Exercise prompt » Where a line below holds the string "itemize", that line goes into the answer.

** Opening Listed entries block **

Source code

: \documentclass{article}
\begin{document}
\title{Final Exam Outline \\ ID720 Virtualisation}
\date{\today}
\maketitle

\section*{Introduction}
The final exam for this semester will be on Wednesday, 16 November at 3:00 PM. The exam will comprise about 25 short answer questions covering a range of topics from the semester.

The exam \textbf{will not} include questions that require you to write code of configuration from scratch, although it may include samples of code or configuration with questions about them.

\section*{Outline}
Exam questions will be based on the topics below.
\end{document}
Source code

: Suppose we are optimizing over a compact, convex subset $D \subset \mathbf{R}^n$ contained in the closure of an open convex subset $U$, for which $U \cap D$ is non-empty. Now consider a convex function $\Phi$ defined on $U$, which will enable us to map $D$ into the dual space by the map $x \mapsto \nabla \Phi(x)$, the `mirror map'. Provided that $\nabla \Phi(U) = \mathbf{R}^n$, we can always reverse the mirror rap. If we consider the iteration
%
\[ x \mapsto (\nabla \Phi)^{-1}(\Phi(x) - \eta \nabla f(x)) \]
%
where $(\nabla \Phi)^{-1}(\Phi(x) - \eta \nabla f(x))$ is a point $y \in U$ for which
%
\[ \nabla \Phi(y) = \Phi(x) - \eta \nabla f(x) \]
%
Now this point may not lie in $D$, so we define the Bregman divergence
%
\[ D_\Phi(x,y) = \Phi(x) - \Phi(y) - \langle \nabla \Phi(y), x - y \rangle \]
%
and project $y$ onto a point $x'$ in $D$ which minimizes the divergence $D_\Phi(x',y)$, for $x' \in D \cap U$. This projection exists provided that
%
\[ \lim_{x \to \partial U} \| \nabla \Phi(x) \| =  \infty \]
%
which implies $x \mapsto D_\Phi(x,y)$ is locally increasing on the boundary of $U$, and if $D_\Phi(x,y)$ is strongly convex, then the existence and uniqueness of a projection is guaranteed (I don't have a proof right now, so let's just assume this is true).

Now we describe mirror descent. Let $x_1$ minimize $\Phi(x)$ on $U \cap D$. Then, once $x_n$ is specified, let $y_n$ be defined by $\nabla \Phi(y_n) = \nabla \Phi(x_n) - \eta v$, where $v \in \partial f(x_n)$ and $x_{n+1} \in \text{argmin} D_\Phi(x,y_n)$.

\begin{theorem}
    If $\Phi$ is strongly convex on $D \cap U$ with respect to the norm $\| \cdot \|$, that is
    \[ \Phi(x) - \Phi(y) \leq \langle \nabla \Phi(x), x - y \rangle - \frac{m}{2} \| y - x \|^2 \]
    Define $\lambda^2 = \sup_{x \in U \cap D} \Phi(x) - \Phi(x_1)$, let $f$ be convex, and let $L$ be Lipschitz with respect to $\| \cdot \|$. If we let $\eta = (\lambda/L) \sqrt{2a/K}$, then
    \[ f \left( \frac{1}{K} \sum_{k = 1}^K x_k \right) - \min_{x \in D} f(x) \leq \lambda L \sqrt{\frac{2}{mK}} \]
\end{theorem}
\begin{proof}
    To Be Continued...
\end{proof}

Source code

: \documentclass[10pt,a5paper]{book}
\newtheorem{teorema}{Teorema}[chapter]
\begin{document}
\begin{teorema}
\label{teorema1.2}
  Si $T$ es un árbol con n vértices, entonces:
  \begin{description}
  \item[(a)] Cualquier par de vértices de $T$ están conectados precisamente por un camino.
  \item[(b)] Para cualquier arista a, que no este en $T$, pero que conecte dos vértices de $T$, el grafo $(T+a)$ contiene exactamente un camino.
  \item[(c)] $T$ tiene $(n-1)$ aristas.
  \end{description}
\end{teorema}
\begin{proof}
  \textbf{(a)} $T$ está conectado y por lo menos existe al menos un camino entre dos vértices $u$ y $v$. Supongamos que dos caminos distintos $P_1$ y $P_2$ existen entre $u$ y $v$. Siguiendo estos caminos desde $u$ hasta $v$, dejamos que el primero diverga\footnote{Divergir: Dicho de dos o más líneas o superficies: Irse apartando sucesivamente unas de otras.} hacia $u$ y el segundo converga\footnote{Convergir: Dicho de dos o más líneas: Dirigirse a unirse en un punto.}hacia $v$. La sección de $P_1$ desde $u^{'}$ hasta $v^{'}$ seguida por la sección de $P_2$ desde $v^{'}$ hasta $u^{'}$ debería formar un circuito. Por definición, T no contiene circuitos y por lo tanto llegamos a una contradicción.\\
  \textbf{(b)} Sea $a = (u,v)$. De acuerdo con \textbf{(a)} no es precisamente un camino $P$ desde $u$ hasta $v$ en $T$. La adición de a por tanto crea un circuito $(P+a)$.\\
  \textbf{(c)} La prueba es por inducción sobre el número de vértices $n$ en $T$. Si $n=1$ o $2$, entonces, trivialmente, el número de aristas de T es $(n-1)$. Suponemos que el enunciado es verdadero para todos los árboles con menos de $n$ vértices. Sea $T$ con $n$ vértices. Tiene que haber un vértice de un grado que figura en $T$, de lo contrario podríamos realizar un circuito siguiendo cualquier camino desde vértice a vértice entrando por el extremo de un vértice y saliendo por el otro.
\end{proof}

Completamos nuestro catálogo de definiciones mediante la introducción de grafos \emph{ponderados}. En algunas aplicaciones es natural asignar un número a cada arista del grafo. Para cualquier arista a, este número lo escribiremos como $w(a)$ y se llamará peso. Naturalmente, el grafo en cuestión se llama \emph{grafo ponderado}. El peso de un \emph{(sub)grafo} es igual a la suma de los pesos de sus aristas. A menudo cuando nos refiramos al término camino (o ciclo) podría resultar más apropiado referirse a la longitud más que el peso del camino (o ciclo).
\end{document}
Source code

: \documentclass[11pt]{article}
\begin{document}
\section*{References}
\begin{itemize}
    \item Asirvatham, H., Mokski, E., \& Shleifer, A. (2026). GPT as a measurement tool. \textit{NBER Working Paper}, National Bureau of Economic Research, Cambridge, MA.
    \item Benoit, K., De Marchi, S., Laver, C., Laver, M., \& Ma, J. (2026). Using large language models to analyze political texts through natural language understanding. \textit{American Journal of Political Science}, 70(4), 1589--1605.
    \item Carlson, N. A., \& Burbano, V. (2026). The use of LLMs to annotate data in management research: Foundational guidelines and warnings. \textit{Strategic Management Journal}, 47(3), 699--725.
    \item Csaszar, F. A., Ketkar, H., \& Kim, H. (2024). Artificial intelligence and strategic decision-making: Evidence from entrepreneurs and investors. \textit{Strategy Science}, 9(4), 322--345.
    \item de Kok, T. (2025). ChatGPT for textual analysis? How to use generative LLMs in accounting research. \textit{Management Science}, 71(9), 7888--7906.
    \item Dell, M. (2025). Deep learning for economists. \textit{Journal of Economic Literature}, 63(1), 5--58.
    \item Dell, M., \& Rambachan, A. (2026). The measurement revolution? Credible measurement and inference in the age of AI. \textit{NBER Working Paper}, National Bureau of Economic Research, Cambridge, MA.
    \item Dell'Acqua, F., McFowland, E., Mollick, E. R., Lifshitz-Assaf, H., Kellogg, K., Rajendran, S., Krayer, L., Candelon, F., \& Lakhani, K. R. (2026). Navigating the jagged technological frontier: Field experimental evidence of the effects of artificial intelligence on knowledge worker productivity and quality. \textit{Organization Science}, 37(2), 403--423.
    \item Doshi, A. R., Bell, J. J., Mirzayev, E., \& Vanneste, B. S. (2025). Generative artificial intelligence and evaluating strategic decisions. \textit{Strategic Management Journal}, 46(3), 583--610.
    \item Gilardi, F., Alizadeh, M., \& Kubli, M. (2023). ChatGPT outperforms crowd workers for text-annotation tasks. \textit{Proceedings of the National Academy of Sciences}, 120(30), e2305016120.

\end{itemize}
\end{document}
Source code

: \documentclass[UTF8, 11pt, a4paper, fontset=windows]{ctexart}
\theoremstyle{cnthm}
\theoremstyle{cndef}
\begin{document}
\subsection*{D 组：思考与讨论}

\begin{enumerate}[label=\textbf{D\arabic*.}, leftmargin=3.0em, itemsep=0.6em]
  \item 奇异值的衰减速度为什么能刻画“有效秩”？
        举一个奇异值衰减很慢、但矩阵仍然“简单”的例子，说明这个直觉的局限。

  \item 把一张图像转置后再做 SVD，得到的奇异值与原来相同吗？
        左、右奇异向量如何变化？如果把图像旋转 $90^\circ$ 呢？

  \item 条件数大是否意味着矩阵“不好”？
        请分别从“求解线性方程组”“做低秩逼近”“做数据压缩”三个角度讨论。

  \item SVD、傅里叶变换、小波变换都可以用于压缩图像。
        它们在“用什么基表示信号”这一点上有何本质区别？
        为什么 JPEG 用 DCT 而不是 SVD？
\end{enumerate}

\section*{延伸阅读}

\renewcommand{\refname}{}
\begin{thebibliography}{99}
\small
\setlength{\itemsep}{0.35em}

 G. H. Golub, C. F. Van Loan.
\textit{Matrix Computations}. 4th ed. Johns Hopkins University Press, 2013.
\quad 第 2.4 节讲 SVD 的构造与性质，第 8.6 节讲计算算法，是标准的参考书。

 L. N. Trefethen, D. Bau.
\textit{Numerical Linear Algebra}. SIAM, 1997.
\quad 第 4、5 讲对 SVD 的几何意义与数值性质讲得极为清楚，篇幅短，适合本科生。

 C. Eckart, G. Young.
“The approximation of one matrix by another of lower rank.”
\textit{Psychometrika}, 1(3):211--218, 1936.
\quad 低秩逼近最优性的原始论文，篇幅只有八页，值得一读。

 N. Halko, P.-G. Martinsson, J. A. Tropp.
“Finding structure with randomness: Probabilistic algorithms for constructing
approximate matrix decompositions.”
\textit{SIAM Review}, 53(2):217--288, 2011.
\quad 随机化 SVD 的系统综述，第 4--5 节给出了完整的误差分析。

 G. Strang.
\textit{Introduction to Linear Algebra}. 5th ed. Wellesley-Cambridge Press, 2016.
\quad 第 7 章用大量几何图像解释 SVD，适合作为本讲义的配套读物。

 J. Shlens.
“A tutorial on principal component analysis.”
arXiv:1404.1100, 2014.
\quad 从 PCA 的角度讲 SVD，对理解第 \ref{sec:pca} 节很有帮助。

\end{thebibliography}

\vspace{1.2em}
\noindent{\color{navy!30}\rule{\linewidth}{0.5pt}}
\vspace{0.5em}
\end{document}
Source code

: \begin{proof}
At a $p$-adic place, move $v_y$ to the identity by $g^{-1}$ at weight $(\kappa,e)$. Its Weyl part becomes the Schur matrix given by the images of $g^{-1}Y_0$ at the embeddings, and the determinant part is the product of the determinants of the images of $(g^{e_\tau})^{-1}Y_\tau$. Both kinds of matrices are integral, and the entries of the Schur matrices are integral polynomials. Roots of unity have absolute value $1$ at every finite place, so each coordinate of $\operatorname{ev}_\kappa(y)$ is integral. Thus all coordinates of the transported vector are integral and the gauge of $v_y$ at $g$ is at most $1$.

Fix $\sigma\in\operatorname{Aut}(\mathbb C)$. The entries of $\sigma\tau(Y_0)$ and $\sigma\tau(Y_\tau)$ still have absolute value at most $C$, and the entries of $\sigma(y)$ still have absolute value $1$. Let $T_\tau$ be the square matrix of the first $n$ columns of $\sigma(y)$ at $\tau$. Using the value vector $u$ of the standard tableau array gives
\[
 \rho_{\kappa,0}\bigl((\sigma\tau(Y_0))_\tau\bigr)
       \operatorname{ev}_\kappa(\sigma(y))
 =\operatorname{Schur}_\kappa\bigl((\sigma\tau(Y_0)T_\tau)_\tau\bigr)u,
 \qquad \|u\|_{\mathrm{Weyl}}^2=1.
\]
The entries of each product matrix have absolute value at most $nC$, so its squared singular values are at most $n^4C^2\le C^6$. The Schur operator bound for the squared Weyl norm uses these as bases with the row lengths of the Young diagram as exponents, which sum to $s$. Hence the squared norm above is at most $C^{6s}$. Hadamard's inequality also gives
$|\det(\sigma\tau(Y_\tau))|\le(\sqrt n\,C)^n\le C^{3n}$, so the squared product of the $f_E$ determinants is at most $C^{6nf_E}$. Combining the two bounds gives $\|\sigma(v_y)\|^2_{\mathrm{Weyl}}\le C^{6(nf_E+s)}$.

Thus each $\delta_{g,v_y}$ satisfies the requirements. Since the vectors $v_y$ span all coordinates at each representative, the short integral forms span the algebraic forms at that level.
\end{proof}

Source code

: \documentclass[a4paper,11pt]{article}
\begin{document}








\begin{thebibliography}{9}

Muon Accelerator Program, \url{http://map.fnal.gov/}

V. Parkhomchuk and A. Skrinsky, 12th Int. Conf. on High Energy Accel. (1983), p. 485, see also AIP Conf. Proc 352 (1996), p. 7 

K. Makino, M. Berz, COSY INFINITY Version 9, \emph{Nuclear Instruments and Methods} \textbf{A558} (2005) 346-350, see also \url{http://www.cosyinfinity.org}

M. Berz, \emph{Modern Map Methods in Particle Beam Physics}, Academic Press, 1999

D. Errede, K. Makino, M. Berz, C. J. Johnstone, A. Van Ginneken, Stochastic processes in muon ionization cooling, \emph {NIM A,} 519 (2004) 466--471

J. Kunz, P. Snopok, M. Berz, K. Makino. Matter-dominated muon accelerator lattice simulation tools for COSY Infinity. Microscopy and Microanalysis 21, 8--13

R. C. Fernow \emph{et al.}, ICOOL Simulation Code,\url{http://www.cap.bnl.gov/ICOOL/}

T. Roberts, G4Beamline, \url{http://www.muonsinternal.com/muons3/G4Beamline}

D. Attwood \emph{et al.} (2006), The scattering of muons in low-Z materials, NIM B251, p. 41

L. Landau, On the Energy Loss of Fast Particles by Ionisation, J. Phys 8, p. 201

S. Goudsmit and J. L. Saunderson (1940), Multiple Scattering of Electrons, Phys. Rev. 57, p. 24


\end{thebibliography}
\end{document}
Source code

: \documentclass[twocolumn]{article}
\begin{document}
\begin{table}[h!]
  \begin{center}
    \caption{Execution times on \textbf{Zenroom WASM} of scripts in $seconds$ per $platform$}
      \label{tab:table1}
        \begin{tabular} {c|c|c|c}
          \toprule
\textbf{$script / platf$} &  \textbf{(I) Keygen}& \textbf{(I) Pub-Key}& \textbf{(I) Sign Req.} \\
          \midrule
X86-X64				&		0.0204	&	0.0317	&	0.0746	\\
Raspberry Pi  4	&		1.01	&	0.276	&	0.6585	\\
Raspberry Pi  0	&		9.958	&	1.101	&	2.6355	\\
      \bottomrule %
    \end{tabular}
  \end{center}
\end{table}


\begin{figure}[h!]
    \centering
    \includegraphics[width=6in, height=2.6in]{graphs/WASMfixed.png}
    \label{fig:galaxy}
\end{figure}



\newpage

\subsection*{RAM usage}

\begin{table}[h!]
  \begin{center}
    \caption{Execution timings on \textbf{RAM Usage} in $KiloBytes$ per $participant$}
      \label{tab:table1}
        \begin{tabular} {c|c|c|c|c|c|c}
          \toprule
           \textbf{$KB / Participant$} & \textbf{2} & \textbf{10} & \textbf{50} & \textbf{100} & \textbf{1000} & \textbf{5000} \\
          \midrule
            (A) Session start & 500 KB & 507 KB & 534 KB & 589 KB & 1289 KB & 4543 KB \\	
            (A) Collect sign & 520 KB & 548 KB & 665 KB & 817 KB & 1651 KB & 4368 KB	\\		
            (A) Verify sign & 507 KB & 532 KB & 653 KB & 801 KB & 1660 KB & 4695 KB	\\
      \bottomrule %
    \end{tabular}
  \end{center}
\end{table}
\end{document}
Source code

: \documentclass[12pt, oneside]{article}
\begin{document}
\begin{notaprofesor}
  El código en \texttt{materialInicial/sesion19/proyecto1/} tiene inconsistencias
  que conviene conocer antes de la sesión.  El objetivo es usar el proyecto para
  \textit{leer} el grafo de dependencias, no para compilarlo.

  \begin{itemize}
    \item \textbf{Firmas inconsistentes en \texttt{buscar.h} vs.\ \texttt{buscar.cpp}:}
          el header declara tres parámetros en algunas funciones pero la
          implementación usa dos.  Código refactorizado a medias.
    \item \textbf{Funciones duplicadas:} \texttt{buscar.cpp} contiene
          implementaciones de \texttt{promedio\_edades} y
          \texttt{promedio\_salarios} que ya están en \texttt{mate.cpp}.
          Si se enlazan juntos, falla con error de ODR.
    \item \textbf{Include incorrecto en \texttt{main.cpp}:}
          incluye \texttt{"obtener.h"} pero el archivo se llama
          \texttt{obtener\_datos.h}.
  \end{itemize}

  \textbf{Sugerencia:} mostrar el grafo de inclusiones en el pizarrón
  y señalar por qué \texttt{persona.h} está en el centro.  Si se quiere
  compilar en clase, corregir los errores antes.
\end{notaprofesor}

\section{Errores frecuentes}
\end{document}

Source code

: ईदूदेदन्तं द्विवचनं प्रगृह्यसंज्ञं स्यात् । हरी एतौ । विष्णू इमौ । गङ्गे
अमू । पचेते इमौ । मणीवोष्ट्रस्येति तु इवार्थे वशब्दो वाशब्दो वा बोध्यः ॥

** Closing Listed entries block **

Result for this exercise »
\begin{itemize}
\end{itemize}
  \begin{itemize}
  \end{itemize}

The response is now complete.